A p-sorter is a sorting device capable of sorting p elements in constant time. Computing models for a p-sorter

do exist. For example, it is known that p elements can be sorted in O(1) time on a  $p \times p$  reconfigurable mesh [3, 5, 6, 7]. Beigel and Gill [2] showed that the task of sorting N elements,  $N \geq p$ , requires  $\Omega\left(\frac{N\log N}{p\log p}\right)$  calls to a p-sorter and presented an algorithm that achieves this bound. However, their algorithm assumes that the p inputs to the p-sorter can be fetched in unit time, irrespective of their location in memory. Since, in general, the address patterns of the operands of p-sorter operations are irregular, it appears that the algorithm of [2] cannot realistically achieve the time complexity of  $\Theta\left(\frac{N\log N}{p\log p}\right)$ , unless one can solve in constant time the addressing problem inherent in accessing the p inputs to the p-sorter and in scattering the output back into memory.

The major contribution of this article is to present the first realistic hardware-algorithm design for sorting an arbitrary number of input elements using a fixed-size sorting device in optimal time, while strictly enforcing conflictfree memory accesses. We introduce a parallel sorting architecture specially designed for implementing a carefully designed algorithm. The components of this architecture include a parallel sorting device, a set of random-access memory modules, a set of conventional registers, and a control unit. This architecture is very simple and feasible for VLSI realization. We show that in our architectural model N elements can be sorted in  $\Theta\left(\frac{N \log N}{p \log p}\right)$  time using either a p-sorter or a sorting network of fixed I/O size pand depth  $O(\log^2 p)$ . In conjunction with the theoretical work of [2], our result completely resolves the problem of designing an implementable, time optimal, algorithm for sorting N elements using a p-sorter. More importantly, however, our result shows that in order to achieve optimal sorting performance a p-sorter is not really necessary: all that is needed is a sorting network of depth  $O(\log^2 p)$  such as, for example, Batcher's classic bitonic sort network. As we see it, this is exceedingly important since any known implementation of a p-sorter requires powerful processing elements, whereas Batcher's bitonic sort network uses simple comparators.

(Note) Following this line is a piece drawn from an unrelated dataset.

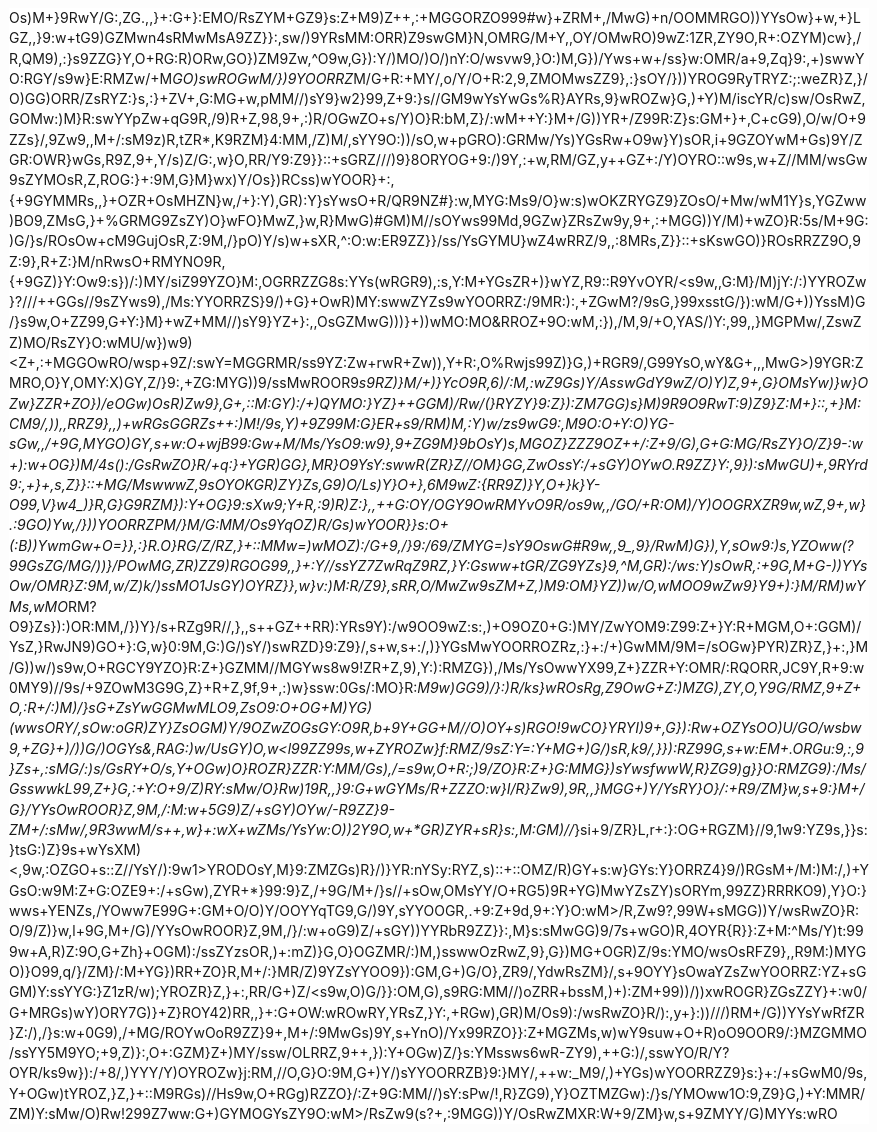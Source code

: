 Os)M+}9RwY/G:,ZG.,,}+:G+}:EMO/RsZYM+GZ9}s:Z+M9)Z++,:+MGGORZO999#w}+ZRM+,/MwG)+n/OOMMRGO))YYsOw}+w,+}LGZ,,}9:w+tG9)GZMwn4sRMwMsA9ZZ}}:,sw/)9YRsMM:ORR)Z9swGM}N,OMRG/M+Y,,OY/OMwRO)9wZ:1ZR,ZY9O,R+:OZYM)cw},/R,QM9),:}s9ZZG}Y,O+RG:R)ORw,GO})ZM9Zw,^O9w,G}):Y/)MO/)O/)nY:O/wsvw9,}O:)M,G})/Yws+w+/ss}w:OMR/a+9,Zq}9:,+)swwYO:RGY/s9w}E:RMZw/+M*GO)swROGwM/})9YOORRZ*M/G+R:+MY/,o/Y/O+R:2,9,ZMOMwsZZ9},:}sOY/}))YROG9RyTRYZ:;:weZR}Z,}/O)GG)ORR/ZsRYZ:}s,:}+ZV+,G:MG+w,pMM//)sY9}w2}99,Z+9:}s//GM9wYsYwGs%R}AYRs,9}wROZw}G,)+Y)M/iscYR/c)sw/OsRwZ,GOMw:)M}R:swYYpZw+qG9R,/9)R+Z,98,9+,:)R/OGwZO+s/Y)O}R:bM,Z}/:wM++Y:}M+/G))YR+/Z99R:Z}s:GM+}+,C+cG9),O/w/O+9ZZs}/,9Zw9,,M+/:sM9z)R,tZR*,K9RZM}4:MM,/Z)M/,sYY9O:))/sO,w+pGRO):GRMw/Ys)YGsRw+O9w}Y)sOR,i+9GZOYwM+Gs)9Y/ZGR:OWR}wGs,R9Z,9+,Y/s)Z/G:,w}O,RR/Y9:Z9}}::+sGRZ///)9}8ORYOG+9:/)9Y,:+w,RM/GZ,y++GZ+:/Y)OYRO::w9s,w+Z//MM/wsGw9sZYMOsR,Z,ROG:}+:9M,G}M}wx)Y/Os})RCss)wYOOR}+:,{+9GYMMRs,,}+OZR+OsMHZN}w,/+}:Y),GR):Y}sYwsO+R/QR9NZ#}:w,MYG:Ms9/O}w:s)wOKZRYGZ9}ZOsO/+Mw/wM1Y}s,YGZww)BO9,ZMsG,}+%GRMG9ZsZY)O}wFO}MwZ,}w,R}MwG)#GM)M//sOYws99Md,9GZw}ZRsZw9y,9+,:+MGG))Y/M)+wZO}R:5s/M+9G:)G/}s/ROsOw+cM9GujOsR,Z:9M,/}pO)Y/s)w+sXR,^:O:w:ER9ZZ}}/ss/YsGYMU}wZ4wRRZ/9,,:8MRs,Z}}::+sKswGO)}ROsRRZZ9O,9Z:9},R+Z:}M/nRwsO+RMYNO9R,{+9GZ)}Y:Ow9:s})/:)MY/siZ99YZO}M:,OGRRZZG8s:YYs(wRGR9),:s,Y:M+YGsZR+)}wYZ,R9::R9YvOYR/<s9w,,G:M}/M)jY:/:)YYROZw}?///++GGs//9sZYws9),/Ms:YYORRZS}9/)+G}+OwR)MY:swwZYZs9wYOORRZ:/9MR:):,+ZGwM?/9sG,}99xsstG/}):wM/G+))YssM)G/}s9w,O+ZZ99,G+Y:}M}+wZ+MM//)sY9}YZ+}:,,OsGZMwG)))}+))wMO:MO&RROZ+9O:wM,:}),/M,9/+O,YAS/)Y:,99,,}MGPMw/,ZswZZ)MO/RsZY}O:wMU/w})w9)<Z+,:+MGGOwRO/wsp+9Z/:swY=MGGRMR/ss9YZ:Zw+rwR+Zw)),Y+R:,O%Rwjs99Z)}G,)+RGR9/,G99YsO,wY&G+,,,MwG>)9YGR:ZMRO,O}Y,OMY:X)GY,Z/}9:,+ZG:MYG))9/ssMwROOR9*s9RZ)}M/+)}YcO9R,6)/:M,:wZ9Gs)Y/AsswGdY9wZ/O)Y)Z,9+,G}OMsYw)}w}OZw}ZZR+ZO})/eOGw)OsR)Zw9},G+,::M:GY):/+)QYMO:}YZ}++GGM)/Rw/(}RYZY}9:Z}):ZM7GG)s}M)9R9O9RwT:9)Z9}Z:M+}::,+}M:CM9/,)),,RRZ9},,)+wRGsGGRZs++:)M!/9s,Y)+9Z99M:G}ER+s9/RM)M,:Y)w/zs9wG9:,M9O:O+Y:O)YG-sGw,,/+9G,MYGO)GY,s+w:O+wjB99:Gw+M/Ms/YsO9:w9},9+ZG9M}9bOsY)s,MGOZ}ZZZ9OZ++/:Z+9/G),G+G:MG/RsZY}O/Z}9-:w+):w+OG})M/4s():/GsRwZO}R/+q:}+YGR)GG},MR}O9YsY:swwR(ZR}Z//OM}GG,ZwOssY:/+sGY)OYwO.R9ZZ}Y:,9}):sMwGU)+,9RYrd9:,+}+,s,Z}}::+MG/MswwwZ,9sOYOKGR)ZY}Zs,G9)O/Ls)Y}O+},6M9wZ:{RR9Z)}Y,O+}k}Y-O99,V}w4_)}R,G}G9RZM}):Y+OG}9:sXw9;Y+R,:9)R)Z:},,++G:OY/OGY9OwRMYvO9R/os9w,,/GO/+R:OM)/Y)OOGRXZR9w,wZ,9+,w}.:9GO)Yw,/}))YOORRZPM/}M/G:MM/Os9YqOZ)R/Gs)wYOOR}}s:O+(:B))YwmGw+O=}},:}R.O}RG/Z/RZ,}+::MMw=)wMOZ):/G+9,/}9:/69/ZMYG=)sY9OswG#R9w,,9_,9}/RwM)G}),Y,sOw9:)s,YZOww(?99GsZG/MG/))}/POwMG,ZR)ZZ9)RGOG99,,}+:Y//ssYZ7ZwRqZ9RZ,}Y:Gsww+tGR/ZG9YZs}9,^M,GR):/ws:Y)sOwR,:+9G,M+G-))YYsOw/OMR}Z:9M,w/Z)k/)ssMO1JsGY)OYRZ}},w}v:)M:R/Z9},sRR,O/MwZw9sZM+Z,)M9:OM}YZ))w/O,wMOO9wZw9}Y9+):}M/RM)wYMs,wMO*RM?O9}Zs}):)OR:MM,/})Y}/s+RZg9R//,},,s++GZ++RR):YRs9Y):/w9OO9wZ:s:,)+O9OZ0+G:)MY/ZwYOM9:Z99:Z+}Y:R+MGM,O+:GGM)/YsZ,}RwJN9)GO+}:G,w}0:9M,G:)G/)sY/)swRZD}9:Z9}/,s+w,s+:/,)}YGsMwYOORROZRz,:}+:/+)GwMM/9M=/sOGw}PYR)ZR}Z,}+:,}M/G))w/)s9w,O+RGCY9YZO}R:Z+}GZMM//MGYws8w9!ZR+Z,9),Y:):RMZG}),/Ms/YsOwwYX99,Z+}ZZR+Y:OMR/:RQORR,JC9Y,R+9:w0MY9)//9s/+9ZOwM3G9G,Z}+R+Z,9f,9+,:)w}ssw:0Gs/:MO}R:_M9w)GG9)/}:)R/ks}wROsRg,Z9OwG+Z:)MZG),ZY,O,Y9G/RMZ,9+Z+O,:R+/:)M)/}sG+ZsYwGGMwMLO9,ZsO9:O+OG+M)YG)(wwsORY/,sOw:oGR)ZY}ZsOGM)Y/9OZwZOGsGY:O9R,b+9Y+GG+M//O)OY+s)RGO!9wCO}YRYI)9+,G}):Rw+OZYsOO)U/GO/wsbw9,+ZG}+)/))G/)OGYs&,RAG:)w/UsGY)O,w<l99ZZ99s,w+ZYROZw}f:RMZ/9sZ:Y=:Y+MG+)G/)sR,k9/,}}):RZ99G,s+w:EM+.ORGu:9,:,9}Zs+,:sMG/:)s/GsRY+O/s,Y+OGw)O}ROZR}ZZR:Y:MM/Gs),/=s9w,O+R:;)9/ZO}R:Z+}G:MMG})sYwsfwwW,R}ZG9)g}}O:RMZG9):/Ms/GsswwkL99,Z+}G,:+Y:O+9/Z)RY:sMw/O}Rw)19R,,}9:G+wGYMs/R+ZZZO:w}I/R}Zw9),9R,,}MGG+)Y/YsRY}O}/:+R9/ZM}w,s+9:}M+/G}/YYsOwROOR}Z,9M,/:M:w+5G9)Z/+sGY)OYw/-R9ZZ}9-ZM+/:sMw/,9R3wwM/s++,w}+:wX+wZMs/YsYw:O))2Y9O,w+*GR)ZYR+sR}s:,M:GM)//_}si+9/ZR}L,r+:}:OG+RGZM}//9,1w9:YZ9s,}}s:}tsG:)Z}9s+wYsXM)<,9w,:OZGO+s::Z//YsY/):9w1>YRODOsY,M}9:ZMZGs)R}/)}YR:nYSy:RYZ,s)::+::OMZ/R)GY+s:w}GYs:Y}ORRZ4}9/)RGsM+/M:)M:/,)+YGsO:w9M:Z+G:OZE9+:/+sGw),ZYR+*}99:9}Z,/+9G/M+/}s//+sOw,OMsYY/O+RG5)9R+YG)MwYZsZY)sORYm,99ZZ}RRRKO9),Y}O:}wws+YENZs,/YOww7E99G+:GM+O/O)Y/OOYYqTG9,G/)9Y,sYYOOGR,.+9:Z+9d,9+:Y}O:wM>/R,Zw9?,99W+sMGG))Y/wsRwZO}R:O/9/Z)}w,l+9G,M+/G)/YYsOwROOR}Z,9M,/}/:w+oG9)Z/+sGY))YYRbR9ZZ}}:,M}s:sMwGG)9/7s+wGO)R,4OYR{R}}:Z+M:^Ms/Y)t:999w+A,R)Z:9O,G+Zh}+OGM):/ssZYzsOR,)+:mZ)}G,O}OGZMR/:)M,)sswwOzRwZ,9},G})MG+OGR)Z/9s:YMO/wsOsRFZ9},,R9M:)MYGO)}O99,q/}/ZM}/:M+YG})RR+ZO}R,M+/:}MR/Z)9YZsYYOO9}):GM,G+)G/O},ZR9/,YdwRsZM}/,s+9OYY}sOwaYZsZwYOORRZ:YZ+sGGM)Y:ssYYG:}Z1zR/w);YROZR}Z,}+:,RR/G+)Z/<s9w,O)G/}}:OM,G),s9RG:MM//)oZRR+bssM,)+):ZM+99))/))xwROGR}ZGsZZY}+:w0/G+MRGs)wY)ORY7G)}+Z}ROY42)RR,,}+:G+OW:wROwRY,YRsZ,}Y:,+RGw),GR)M/Os9):/wsRwZO}R/):,y+}:))///)RM+/G))YYsYwRfZR}Z:/),/}s:w+0G9),/+MG/ROYwOoR9ZZ}9+,M+/:9MwGs)9Y,s+YnO)/Yx99RZO}}:Z+MGZMs,w)wY9suw+O+R)oO9OOR9/:}MZGMMO/ssYY5M9YO;+9,Z)}:,O+:GZM}Z+)MY/ssw/OLRRZ,9++,}):Y+OGw)Z/}s:YMssws6wR-ZY9),++G:)/,sswYO/R/Y?OYR/ks9w}):/+8/,)YYY/Y)OYROZw}j:RM,//O,G}O:9M,G+)Y/)sYYOORRZB}9:}MY/,++w:_M9/,)+YGs)wYOORRZZ9}s:}+:/+sGwM0/9s,Y+OGw)tYROZ,}Z,}+::M9RGs)//Hs9w,O+RGg)RZZO}/:Z+9G:MM//)sY:sPw/!,R}ZG9),Y}OZTMZGw):/}s/YMOww1O:9,Z9}G,)+Y:MMR/ZM)Y:sMw/O)Rw!299Z7ww:G+)GYMOGYsZY9O:wM>/RsZw9(s?+,:9MGG))Y/OsRwZMXR:W+9/ZM}w,s+9ZMYY/G)MYYs:wRO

Due to space constraint, the details of our algorithm implementation and proofs of all our claims are omitted. Interested readers may refer to [8] for more details.

<sup>&</sup>quot;Work supported by ONR grant N00014-97-1-0526, NSF grants CCR-9522093 and ECS-9626215, and by Louisiana grant LEQSF(1996-99)-RD-A-16.



Figure 1: The proposed architecture for p = 9.

### 2 Architectural Assumptions

In this section we describe the architectural framework within which we specify our optimal sorting algorithm using a fixed-size sorting device. A noteworthy feature of our design is that the total additional VLSI area for hardware, other than the data memory, the sorting device, and the control unit does not exceed the area of any VLSI implementation of a sorting device of I/O size p. We consider that a sequential sorting algorithm is adequate for the case  $N < p^2$ . Consequently, from now on, we assume that

$$N \ge p^2. \tag{1}$$

This assumption implies that just for addressing purposes we need at least  $2 \log p$  bits.<sup>1</sup> For the reader's convenience, Figure 1 depicts our design for p=9. To keep the figure simple, control signal lines are not shown. The basic architectural assumptions of our sorting model include:

- (i) A data memory organized into p independent, constant-port, memory modules M₁, M₂,..., Mp. Each word is assumed to have a length of w bits, with w ≥ 2 log p. We assume that the N input elements are distributed evenly, but arbitrarily, among the p memory modules. The words having the same address in all memory modules are referred to as a memory row. Each memory module Mi is randomly addressed by an address register ARi, associated with an adder. Register ARi can be loaded with a word read from memory module Mi or by a row address broadcast from the CU (see below).
- (ii) A set of data registers,  $R_i$ ,  $(1 \le i \le p)$ , each capable of storing a  $(w + 1.5 \log p)$ -bit word. We refer to the word stored in register  $R_i$  as a composed word, since it consists of three fields:
  - an element field of w bits for storing an element,
  - a long auxiliary field of log p bits, and
  - a short auxiliary field of 0.5 log p bits.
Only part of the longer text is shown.